Former editor at Engadget Darren Murph joins us to take a deeper look inside Motorola’s present and future. Over the next several weeks, he will be sharing behind-the-scenes stories from the people that are building the company’s future.
Until recently, those in search of their first smartphone faced only a couple of options, and none of them were particularly thrilling. They could either opt to carry on using a flip phone or feature phone, devoid of critical features such as a web browser, access to a thriving app store, and turn-by-turn navigation. Or, they could turn to an antiquated and feature-stripped “smartphone,” many of which tested the very definition of the term. The third option — out of reach for many — was to cobble together well over $500 for a top-tier, premium smartphone.
Thankfully, we no longer live in a world where you’re forced to either stretch your budget or continue to live without one of the world’s most transformative technologies.
Earlier this year, Moto E was revealed to a global audience. It was a project many years in the making, and according to an interview I conducted with VP of Product Marketing Steve Sinclair, it was a phone that was built very deliberately. At $129 with no subsidization (nor strings attached), Moto E is amongst the most affordable smartphones on the planet. But the true allure of the E goes beyond the price — it’s the unprecedented performance at its price that makes it special.
In speaking with a number of engineers, designers, and executives within Motorola’s walls, I learned that the price tag was meaningful on a number of levels. After leaving Apple to join Motorola, Sinclair told me that he “wanted to build high quality products that more people could afford.” Echoing my own sentiments, he continued: “Bringing high quality smartphones to the masses is something that we as an industry should’ve been focusing on.”
I’ve witnessed entire swaths of society transformed by gaining access to broadband Internet for the first time, and in a similar vein, the price point of the Moto E stands to enable the next billion to get connected on a device that punches above its weight.
Sinclair stated that Moto’s decision to build the E was based heavily around research. “We knew the market was going in this direction,” said Sinclair, “as people were migrating from feature phones.” In studying what customers at all levels were interested in, Moto’s team found that display quality were high atop the list. The challenge, of course, was to include these features on a phone that wasn’t just affordable, but enjoyable to use.
Perhaps the most critical differentiator for the Moto E is the power that it possesses. For years, sub-$200 phones were built with old internals and substandard materials. In a nutshell, they paled in comparison to high-end flagships, and left a sour taste in the mouths of many buyers. Too many corners were cut to achieve a rock bottom price, and the user experience suffered mightily. Motorola’s team wanted to make sure such a scenario wouldn’t unfold with the E.

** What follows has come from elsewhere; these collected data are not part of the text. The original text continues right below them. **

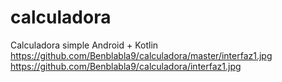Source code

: # calculadora
Calculadora simple Android + Kotlin
https://github.com/Benblabla9/calculadora/master/interfaz1.jpg
https://github.com/Benblabla9/calculadora/interfaz1.jpg
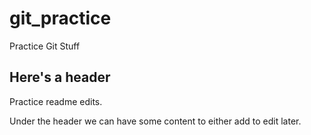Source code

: # git_practice
Practice Git Stuff

## Here's a header

Practice readme edits. 

Under the header we can have some content to either add to edit later.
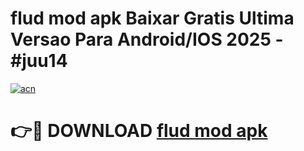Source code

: # flud mod apk Baixar Gratis Ultima Versao Para Android/IOS 2025 - #juu14

[![acn](https://github.com/user-attachments/assets/0f9c940e-d8b0-45ae-aac7-cd30a18b3e1c)](https://app.mediaupload.pro/?title=flud_mod_apk&ref=19F)

# 👉🔴 DOWNLOAD [flud mod apk](https://app.mediaupload.pro/?title=flud_mod_apk&ref=19F)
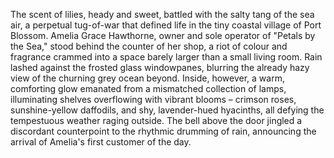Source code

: The scent of lilies, heady and sweet, battled with the salty tang of the sea air, a perpetual tug-of-war that defined life in the tiny coastal village of Port Blossom.  Amelia Grace Hawthorne, owner and sole operator of "Petals by the Sea,"  stood behind the counter of her shop, a riot of colour and fragrance crammed into a space barely larger than a small living room. Rain lashed against the frosted glass windowpanes, blurring the already hazy view of the churning grey ocean beyond.  Inside, however, a warm, comforting glow emanated from a mismatched collection of lamps, illuminating shelves overflowing with vibrant blooms – crimson roses, sunshine-yellow daffodils, and shy, lavender-hued hyacinths, all defying the tempestuous weather raging outside.  The bell above the door jingled a discordant counterpoint to the rhythmic drumming of rain, announcing the arrival of Amelia's first customer of the day.
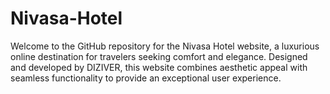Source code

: # Nivasa-Hotel
Welcome to the GitHub repository for the Nivasa Hotel website, a luxurious online destination for travelers seeking comfort and elegance. Designed and developed by DIZIVER, this website combines aesthetic appeal with seamless functionality to provide an exceptional user experience.
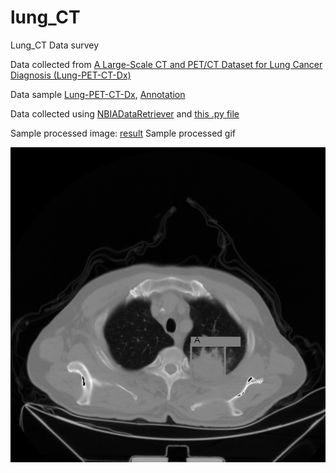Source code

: # lung_CT

Lung_CT Data survey

Data collected from [A Large-Scale CT and PET/CT Dataset for Lung Cancer Diagnosis (Lung-PET-CT-Dx)](https://wiki.cancerimagingarchive.net/pages/viewpage.action?pageId=70224216)

Data sample [Lung-PET-CT-Dx](./Lung-PET-CT-Dx/), [Annotation](./Annotation)

Data collected using [NBIADataRetriever](https://wiki.cancerimagingarchive.net/display/NBIA/Cancer+Imaging+Archive+User%27s+Guide#CancerImagingArchiveUser%27sGuide-InstallingtheNBIADataRetriever) and [this .py file](./VisualizationTools/visualization.py)

Sample processed image: [result](./Lung-PET-CT-Dx/Lung_Dx-A0001/1.3.6.1.4.1.14519.5.2.1.6655.2359.165554066086145834377508507990/result/)
Sample processed gif

![](./Lung-PET-CT-Dx/Lung_Dx-A0001/1.3.6.1.4.1.14519.5.2.1.6655.2359.165554066086145834377508507990/result/result.gif)

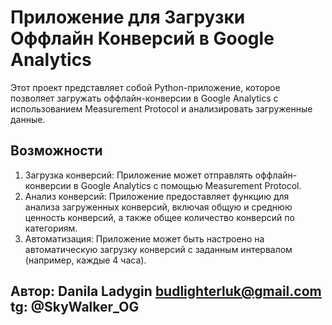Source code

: # Приложение для Загрузки Оффлайн Конверсий в Google Analytics

Этот проект представляет собой Python-приложение, которое позволяет загружать оффлайн-конверсии в Google Analytics с использованием Measurement Protocol и анализировать загруженные данные.

## Возможности

1. Загрузка конверсий: Приложение может отправлять оффлайн-конверсии в Google Analytics с помощью Measurement Protocol.
2. Анализ конверсий: Приложение предоставляет функцию для анализа загруженных конверсий, включая общую и среднюю ценность конверсий, а также общее количество конверсий по категориям.
3. Автоматизация: Приложение может быть настроено на автоматическую загрузку конверсий с заданным интервалом (например, каждые 4 часа).

## Автор: Danila Ladygin budlighterluk@gmail.com tg: @SkyWalker_OG
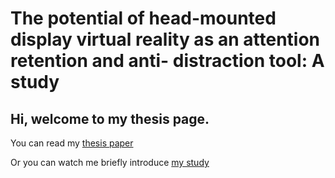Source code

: # The potential of head-mounted display virtual reality as an attention retention and anti- distraction tool: A study

## Hi, welcome to my thesis page.

You can read my [thesis paper](/Sixiong(Simon)Sheng_Thesis.pdf)

Or you can watch me briefly introduce [my study](https://youtu.be/6-FEdMdbTy0)
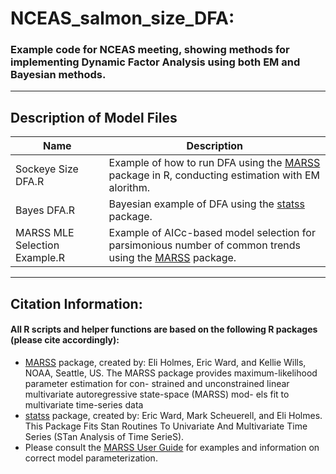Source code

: # NCEAS_salmon_size_DFA:
### Example code for NCEAS meeting, showing methods for implementing Dynamic Factor Analysis using both EM and Bayesian methods.

***
## Description of Model Files

Name                           | Description
-------------------------------|---------------------------------
Sockeye Size DFA.R             | Example of how to run DFA using the [MARSS](https://cran.r-project.org/web/packages/MARSS/vignettes/UserGuide.pdf) package in R, conducting estimation with EM alorithm.
Bayes DFA.R                    | Bayesian example of DFA using the [statss](https://github.com/nwfsc-timeseries/statss) package.
MARSS MLE Selection Example.R  | Example of AICc-based model selection for parsimonious number of common trends using the [MARSS](https://cran.r-project.org/web/packages/MARSS/vignettes/UserGuide.pdf) package.

***
## Citation Information:
#### All R scripts and helper functions are based on the following R packages (please cite accordingly):

* [MARSS](https://cran.r-project.org/web/packages/MARSS/MARSS.pdf) package, created by: Eli Holmes, Eric Ward, and Kellie Wills, NOAA, Seattle, US. The MARSS package provides maximum-likelihood parameter estimation for con-
strained and unconstrained linear multivariate autoregressive state-space (MARSS) mod-
els fit to multivariate time-series data
* [statss](https://github.com/nwfsc-timeseries/statss) package, created by: Eric Ward, Mark Scheuerell, and Eli Holmes. This Package Fits Stan Routines To Univariate And Multivariate Time Series (STan Analysis of Time SerieS).
* Please consult the [MARSS User Guide](https://cran.r-project.org/web/packages/MARSS/vignettes/UserGuide.pdf) for examples and information on correct model parameterization.
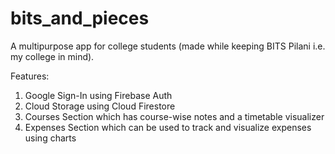 # bits_and_pieces

A multipurpose app for college students (made while keeping BITS Pilani i.e. my college in mind).

Features:

1. Google Sign-In using Firebase Auth
2. Cloud Storage using Cloud Firestore
3. Courses Section which has course-wise notes and a timetable visualizer
4. Expenses Section which can be used to track and visualize expenses using charts
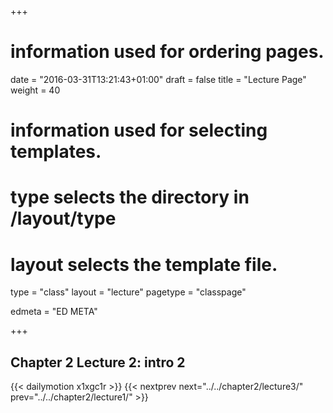 +++
# information used for ordering pages.
date = "2016-03-31T13:21:43+01:00"
draft = false
title = "Lecture Page"
weight = 40

# information used for selecting templates.
# type selects the directory in /layout/type
# layout selects the template file.

type   = "class"
layout = "lecture"
pagetype = "classpage"





edmeta = "ED META"

+++
## Chapter 2 Lecture 2: intro 2
{{< dailymotion x1xgc1r >}}
{{< nextprev next="../../chapter2/lecture3/"     prev="../../chapter2/lecture1/"  >}}

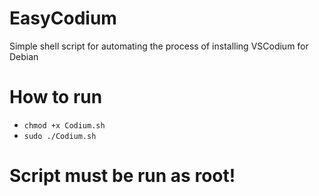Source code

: # EasyCodium
Simple shell script for automating the process of installing VSCodium for Debian

# How to run
- `chmod +x Codium.sh`
- `sudo ./Codium.sh`

# Script must be run as root!
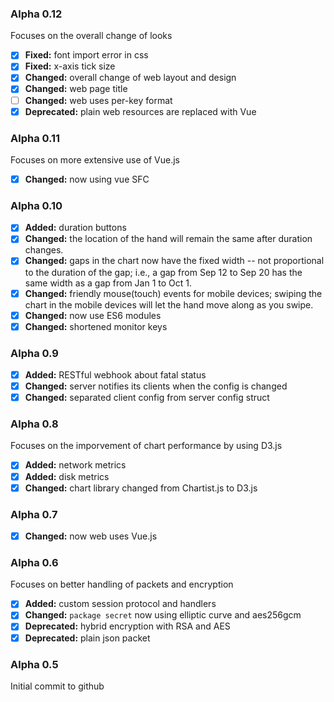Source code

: ### Alpha 0.12

Focuses on the overall change of looks

- [x] **Fixed:** font import error in css
- [x] **Fixed:** x-axis tick size
- [x] **Changed:** overall change of web layout and design
- [x] **Changed:** web page title
- [ ] **Changed:** web uses per-key format
- [x] **Deprecated:** plain web resources are replaced with Vue

### Alpha 0.11

Focuses on more extensive use of Vue.js

- [x] **Changed:** now using vue SFC

### Alpha 0.10

- [x] **Added:** duration buttons
- [x] **Changed:** the location of the hand will remain the same after duration changes.
- [x] **Changed:** gaps in the chart now have the fixed width -- not proportional to the duration of the gap; i.e., a gap from Sep 12 to Sep 20 has the same width as a gap from Jan 1 to Oct 1.
- [x] **Changed:** friendly mouse(touch) events for mobile devices; swiping the chart in the mobile devices will let the hand move along as you swipe.
- [x] **Changed:** now use ES6 modules
- [x] **Changed:** shortened monitor keys

### Alpha 0.9

- [x] **Added:** RESTful webhook about fatal status
- [x] **Changed:** server notifies its clients when the config is changed
- [x] **Changed:** separated client config from server config struct

### Alpha 0.8

Focuses on the imporvement of chart performance by using D3.js

- [x] **Added:** network metrics
- [x] **Added:** disk metrics
- [x] **Changed:** chart library changed from Chartist.js to D3.js

### Alpha 0.7

- [x] **Changed:** now web uses Vue.js

### Alpha 0.6

Focuses on better handling of packets and encryption

- [x] **Added:** custom session protocol and handlers
- [x] **Changed:** `package secret` now using elliptic curve and aes256gcm
- [x] **Deprecated:** hybrid encryption with RSA and AES
- [x] **Deprecated:** plain json packet

### Alpha 0.5

Initial commit to github
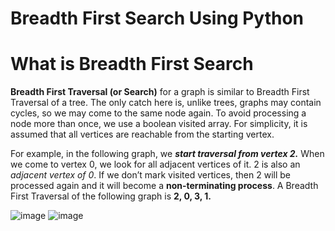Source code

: # Breadth First Search Using Python
# What is Breadth First Search

**Breadth First Traversal (or Search)** for a graph is similar to Breadth First Traversal of a tree.
The only catch here is, unlike trees, graphs may contain cycles, so we may come to the same node again.
To avoid processing a node more than once, we use a boolean visited array. 
For simplicity, it is assumed that all vertices are reachable from the starting vertex.

For example, in the following graph, we **_start traversal from vertex 2._**
When we come to vertex 0, we look for all adjacent vertices of it.
2 is also an _adjacent vertex of 0_. If we don’t mark visited vertices, 
then 2 will be processed again and it will become a **non-terminating process**. 
A Breadth First Traversal of the following graph is **2, 0, 3, 1.**

![image](https://user-images.githubusercontent.com/51750338/61994760-6c4ec880-b09c-11e9-8d59-f4c9dba7d509.png)
![image](https://user-images.githubusercontent.com/51750338/61994948-acfc1100-b09f-11e9-963d-6f8a3ca1c105.png)


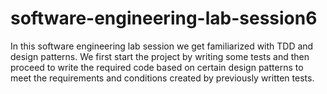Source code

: # software-engineering-lab-session6
In this software engineering lab session we get familiarized with TDD and design patterns. We first start the project by writing some tests and then proceed to write the required code based on certain design patterns to meet the requirements and conditions created by previously written tests.
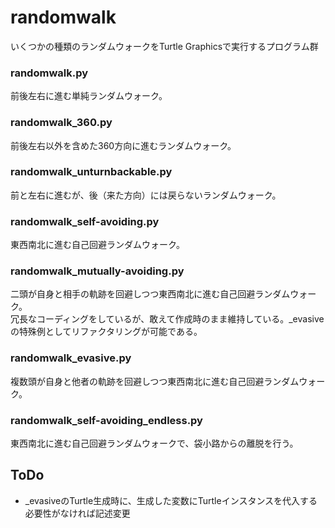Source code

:# randomwalk

いくつかの種類のランダムウォークをTurtle Graphicsで実行するプログラム群

### randomwalk.py
前後左右に進む単純ランダムウォーク。

### randomwalk_360.py
前後左右以外を含めた360方向に進むランダムウォーク。

### randomwalk_unturnbackable.py
前と左右に進むが、後（来た方向）には戻らないランダムウォーク。

### randomwalk_self-avoiding.py
東西南北に進む自己回避ランダムウォーク。

### randomwalk_mutually-avoiding.py
二頭が自身と相手の軌跡を回避しつつ東西南北に進む自己回避ランダムウォーク。  
冗長なコーディングをしているが、敢えて作成時のまま維持している。_evasiveの特殊例としてリファクタリングが可能である。

### randomwalk_evasive.py
複数頭が自身と他者の軌跡を回避しつつ東西南北に進む自己回避ランダムウォーク。

### randomwalk_self-avoiding_endless.py
東西南北に進む自己回避ランダムウォークで、袋小路からの離脱を行う。

## ToDo
* _evasiveのTurtle生成時に、生成した変数にTurtleインスタンスを代入する必要性がなければ記述変更
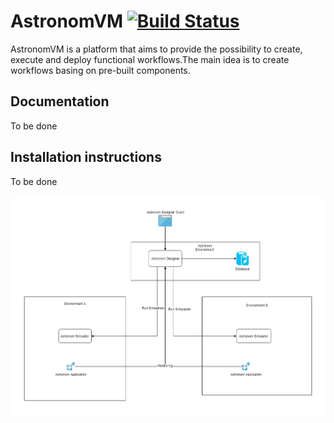 # AstronomVM [![Build Status](https://travis-ci.org/AhmedRiahi/AstronomVM.svg?branch=master)](https://travis-ci.org/AhmedRiahi/AstronomVM)

AstronomVM is a platform that aims to provide the possibility to create, execute and deploy functional workflows.The main idea is to create workflows basing on pre-built components.

<h2>Documentation</h2>
To be done

<h2>Installation instructions</h2>
To be done

![Screenshot](AstronomVM.png)
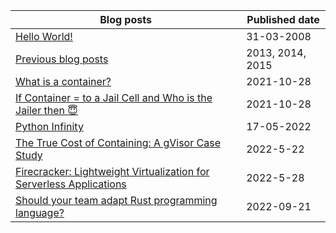 Blog posts | Published date
------------ | -------------
[Hello World!](https://mahesh-maximus.github.io/mahesh/blog-posts/2008-03/31_hello-world.html) | 31-03-2008
[Previous blog posts](http://maheshdharmasena.blogspot.com/)|2013, 2014, 2015
[What is a container?](https://mahesh-maximus.github.io/mahesh/blog-posts/2021-10/28_what-is-a-container.html) | 2021-10-28
[If Container = to a Jail Cell and Who is the Jailer then 😇](https://mahesh-maximus.github.io/mahesh/blog-posts/2021-10/28_if-container-equals-to-a-Jail-cell-and-who-is-the-jailer.html)| 2021-10-28
[Python Infinity](https://mahesh-maximus.github.io/mahesh/blog-posts/2022-05/17_python-infinity.html)| 17-05-2022
[The True Cost of Containing: A gVisor Case Study]()|2022-5-22
[Firecracker: Lightweight Virtualization for Serverless Applications]()|2022-5-28
[Should your team adapt Rust programming language?](https://github.com/mahesh-maximus/mahesh/edit/main/blog-posts/2022-09/21_Should-your-team-adapt-Rust-programming-language.md)|2022-09-21
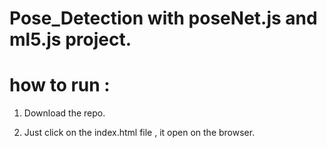 # Pose_Detection with poseNet.js and ml5.js project.

# how to run :

1. Download the repo.

2. Just click on the index.html file , it open on the browser.


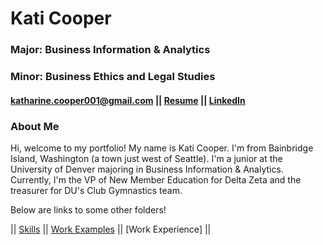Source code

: # Kati Cooper
### Major: Business Information & Analytics
### Minor: Business Ethics and Legal Studies
#### katharine.cooper001@gmail.com || [Resume](Cooper_Resume_.pdf) || [LinkedIn](https://www.linkedin.com/in/katharine-cooper/)
### About Me
Hi, welcome to my portfolio! My name is Kati Cooper. I'm from Bainbridge Island, Washington (a town just west of Seattle). I'm a junior at the University of Denver majoring in Business Information & Analytics. Currently, I'm the VP of New Member Education for Delta Zeta and the treasurer for DU's Club Gymnastics team.

Below are links to some other folders!

|| [Skills](Skills/Skills.md) || [Work Examples](WorkExamples/WorkExamples.md) || [Work Experience] || 
<!--
**katicooper/KatiCooper** is a ✨ _special_ ✨ repository because its `README.md` (this file) appears on your GitHub profile.

Here are some ideas to get you started:

- 🔭 I’m currently working on ...
- 🌱 I’m currently learning ...
- 👯 I’m looking to collaborate on ...
- 🤔 I’m looking for help with ...
- 💬 Ask me about ...
- 📫 How to reach me: ...
- 😄 Pronouns: ...
- ⚡ Fun fact: ...
-->
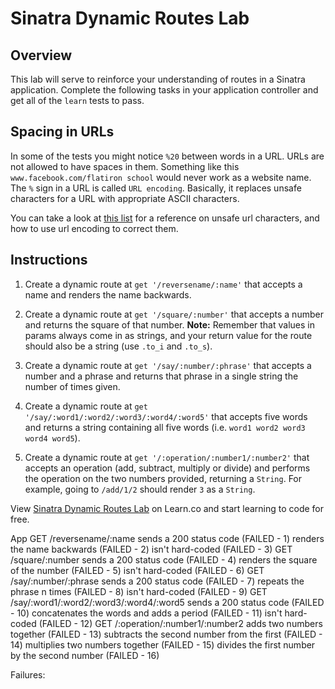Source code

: # Sinatra Dynamic Routes Lab

## Overview
This lab will serve to reinforce your understanding of routes in a Sinatra application. Complete the following tasks in your application controller and get all of the `learn` tests to pass.

## Spacing in URLs

In some of the tests you might notice `%20` between words in a URL. URLs are not allowed to have spaces in them. Something like this `www.facebook.com/flatiron school` would never work as a website name. The `%` sign in a URL is called `URL encoding`. Basically, it replaces unsafe characters for a URL with appropriate ASCII characters.

You can take a look at [this list](http://www.degraeve.com/reference/urlencoding.php) for a reference on unsafe url characters, and how to use url encoding to correct them.

## Instructions

1. Create a dynamic route at `get '/reversename/:name'` that accepts a name and renders the name backwards.

2. Create a dynamic route at `get '/square/:number'` that accepts a number and returns the square of that number. **Note:** Remember that values in params always come in as strings, and your return value for the route should also be a string (use `.to_i` and `.to_s`).

3. Create a dynamic route at `get '/say/:number/:phrase'` that accepts a number and a phrase and returns that phrase in a single string the number of times given.

4. Create a dynamic route at `get '/say/:word1/:word2/:word3/:word4/:word5'` that accepts five words and returns a string containing all five words 
(i.e. `word1 word2 word3 word4 word5`).

5. Create a dynamic route at `get '/:operation/:number1/:number2'` that accepts an operation (add, subtract, multiply or divide) and performs the operation on the two numbers provided, returning a `String`. For example, going to `/add/1/2` should render `3` as a `String`.

<p data-visibility='hidden'>View <a href='https://learn.co/lessons/sinatra-dynamic-routes-lab' title='Sinatra Dynamic Routes Lab'>Sinatra Dynamic Routes Lab</a> on Learn.co and start learning to code for free.</p>



App
  GET /reversename/:name
    sends a 200 status code (FAILED - 1)
    renders the name backwards (FAILED - 2)
    isn't hard-coded (FAILED - 3)
  GET /square/:number
    sends a 200 status code (FAILED - 4)
    renders the square of the number (FAILED - 5)
    isn't hard-coded (FAILED - 6)
  GET /say/:number/:phrase
    sends a 200 status code (FAILED - 7)
    repeats the phrase n times (FAILED - 8)
    isn't hard-coded (FAILED - 9)
  GET /say/:word1/:word2/:word3/:word4/:word5
    sends a 200 status code (FAILED - 10)
    concatenates the words and adds a period (FAILED - 11)
    isn't hard-coded (FAILED - 12)
  GET /:operation/:number1/:number2
    adds two numbers together (FAILED - 13)
    subtracts the second number from the first (FAILED - 14)
    multiplies two numbers together (FAILED - 15)
    divides the first number by the second number (FAILED - 16)

Failures:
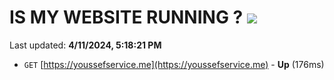 # IS MY WEBSITE RUNNING ? [![](https://img.shields.io/static/v1?label=Sponsor&message=%E2%9D%A4&logo=GitHub&color=%23fe8e86)](https://github.com/sponsors/<username>)

Last updated: **4/11/2024, 5:18:21 PM**

- `GET` [https://youssefservice.me](https://youssefservice.me) - **Up** (176ms)
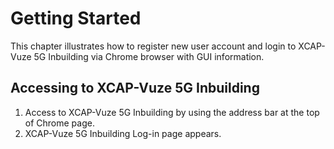 
# Getting Started

This chapter illustrates how to register new user account and login to XCAP-Vuze 5G Inbuilding via Chrome browser with GUI information.

## Accessing to XCAP-Vuze 5G Inbuilding
1.	Access to XCAP-Vuze 5G Inbuilding by using the address bar at the top of Chrome page.
2.	XCAP-Vuze 5G Inbuilding Log-in page appears.

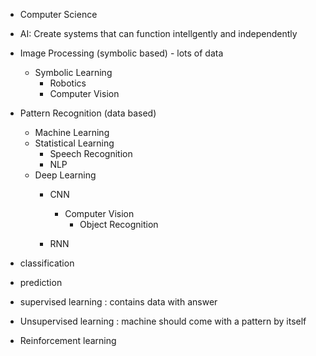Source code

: - Computer Science

- AI: Create systems that can function intellgently and independently


- Image Processing (symbolic based) - lots of data
    - Symbolic Learning
        - Robotics
        - Computer Vision

- Pattern Recognition (data based)
    - Machine Learning
    - Statistical Learning
        - Speech Recognition
        - NLP
    - Deep Learning
        - CNN
            - Computer Vision
                - Object Recognition
             
        - RNN


- classification
- prediction


- supervised learning : contains data with answer
- Unsupervised learning : machine should come with a pattern by itself
- Reinforcement learning

  
      
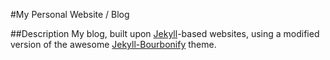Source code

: #My Personal Website / Blog

##Description
My blog, built upon [Jekyll](http://jekyllrb.com)-based websites, using a modified version of the awesome [Jekyll-Bourbonify](https://github.com/klapec/jekyll-bourbonify.git) theme.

As Sinclair explained to me, each Motorola handset — the E included — has to endure a grueling process before it’s deemed market-ready. A total of 45 key performance indicators are evaluated, with engineers doing everything they can to shave milliseconds from app launch times to the time it takes to answer a phone call. Even with the Moto E, the team insisted on finding a way to include an all-day battery — a cell that could survive Moto’s internal mixed-usage test for 24 straight hours.
The Moto E was built to serve a growing market that was hungry to find an affordable phone that they’d be proud to own, and the Moto X that came before it most certainly helped to set the stage. Per Sinclair, “To compete in the premium phone space, you have to meet incredibly high quality, reliability and durability standards, so we just applied that knowledge to Moto G and E.” He also noted that Motorola’s approach to Android — an approach that strives to deliver a nearly stock experience with no bloatware and plenty of optimization — enabled it to “squeeze out more performance per dollar than anyone else.”
When asked about driving forces behind Moto E, I urged Sinclair to opine on how a mass market-ready phone could impact societies around the world. Personally, I’m intrigued by the notion of millions upon millions of people suddenly being able to afford a smartphone that launches them into the digital economy, and Sinclair seemed to share in that excitement.
To quote Sinclair: “We really think that mobile access to the Internet and everything that the Internet brings — education, job opportunities, social connections, entertainment – should be available to everyone. Our hope is that we’re delivering that kind of freedom and access to people. They could find work, or they could sell something they’ve built, or stay in touch with their daughter who left home for the first time – that’s a powerful thing, and not everyone can afford the highest end device to pull that off.”
For many people, this is the only connected device they’ll ever have, so why shouldn’t it be good one?”